It would help if you retyped the data exactly, leaving out the pictures.

___ Record excerpts ___

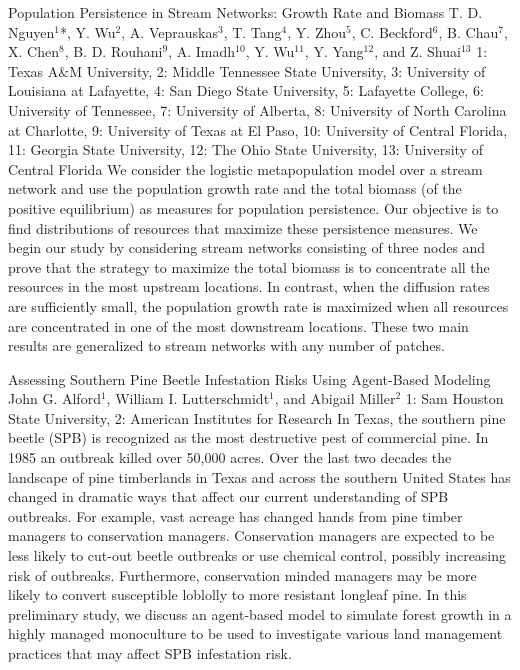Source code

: \vspace{1.5ex}
\abs
{Population Persistence in Stream Networks: Growth Rate and Biomass}
{ T. D. Nguyen$^{1}$*, Y. Wu$^{2}$, A. Veprauskas$^{3}$, T. Tang$^{4}$, Y. Zhou$^{5}$, C. Beckford$^{6}$, B. Chau$^{7}$, X. Chen$^{8}$, B. D. Rouhani$^{9}$, A. Imadh$^{10}$, Y. Wu$^{11}$, Y. Yang$^{12}$, and Z. Shuai$^{13}$ } 
{1: Texas A$\&$M University, 2: Middle Tennessee State University, 3: University of Louisiana at Lafayette, 4: San Diego State University, 5: Lafayette College, 6: University of Tennessee, 7: University of Alberta, 8: University of North Carolina at Charlotte, 9: University of Texas at El Paso, 10: University of Central Florida, 11: Georgia State University, 12: The Ohio State University, 13: University of Central Florida}
{We consider the logistic metapopulation model over a stream network and use the population growth rate and the total biomass (of the positive equilibrium) as measures for population persistence. Our objective is to find distributions of resources that maximize these persistence measures. We begin our study by considering stream networks consisting of three nodes and prove that the strategy to maximize the total biomass is to concentrate all the resources in the most upstream locations. In contrast, when the diffusion rates are sufficiently small, the population growth rate is maximized when all resources are concentrated in one of the most downstream locations. These two main results are generalized to stream networks with any number of patches.}


\vspace{1.5ex}
\abs
{Assessing Southern Pine Beetle Infestation Risks Using Agent-Based Modeling}
{John G. Alford$^{1}$, William I. Lutterschmidt$^{1}$, and Abigail Miller$^{2}$}
{1: Sam Houston State University, 2: American Institutes for Research}
{In Texas, the southern pine beetle (SPB) is recognized as the most destructive pest of commercial pine. In 1985 an outbreak killed over 50,000 acres. Over the last two decades the landscape of pine timberlands in Texas and across the southern United States has changed in dramatic ways that affect our current understanding of SPB outbreaks. For example, vast acreage has changed hands from pine timber managers to conservation managers. Conservation managers are expected to be less likely to cut-out beetle outbreaks or use chemical control, possibly increasing risk of outbreaks. Furthermore, conservation minded managers may be more likely to convert susceptible loblolly to more resistant longleaf pine. In this preliminary study, we discuss an agent-based model to simulate forest growth in a highly managed monoculture to be used to investigate various land management practices that may affect SPB infestation risk.}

___

• **Problem solution**:
Source code

: \vspace{1.5ex}
\abs
{Population Persistence in Stream Networks: Growth Rate and Biomass}
{ T. D. Nguyen$^{1}$*, Y. Wu$^{2}$, A. Veprauskas$^{3}$, T. Tang$^{4}$, Y. Zhou$^{5}$, C. Beckford$^{6}$, B. Chau$^{7}$, X. Chen$^{8}$, B. D. Rouhani$^{9}$, A. Imadh$^{10}$, Y. Wu$^{11}$, Y. Yang$^{12}$, and Z. Shuai$^{13}$ } 
{1: Texas A$\&$M University, 2: Middle Tennessee State University, 3: University of Louisiana at Lafayette, 4: San Diego State University, 5: Lafayette College, 6: University of Tennessee, 7: University of Alberta, 8: University of North Carolina at Charlotte, 9: University of Texas at El Paso, 10: University of Central Florida, 11: Georgia State University, 12: The Ohio State University, 13: University of Central Florida}
{We consider the logistic metapopulation model over a stream network and use the population growth rate and the total biomass (of the positive equilibrium) as measures for population persistence. Our objective is to find distributions of resources that maximize these persistence measures. We begin our study by considering stream networks consisting of three nodes and prove that the strategy to maximize the total biomass is to concentrate all the resources in the most upstream locations. In contrast, when the diffusion rates are sufficiently small, the population growth rate is maximized when all resources are concentrated in one of the most downstream locations. These two main results are generalized to stream networks with any number of patches.}


\vspace{1.5ex}
\abs
{Assessing Southern Pine Beetle Infestation Risks Using Agent-Based Modeling}
{John G. Alford$^{1}$, William I. Lutterschmidt$^{1}$, and Abigail Miller$^{2}$}
{1: Sam Houston State University, 2: American Institutes for Research}
{In Texas, the southern pine beetle (SPB) is recognized as the most destructive pest of commercial pine. In 1985 an outbreak killed over 50,000 acres. Over the last two decades the landscape of pine timberlands in Texas and across the southern United States has changed in dramatic ways that affect our current understanding of SPB outbreaks. For example, vast acreage has changed hands from pine timber managers to conservation managers. Conservation managers are expected to be less likely to cut-out beetle outbreaks or use chemical control, possibly increasing risk of outbreaks. Furthermore, conservation minded managers may be more likely to convert susceptible loblolly to more resistant longleaf pine. In this preliminary study, we discuss an agent-based model to simulate forest growth in a highly managed monoculture to be used to investigate various land management practices that may affect SPB infestation risk.}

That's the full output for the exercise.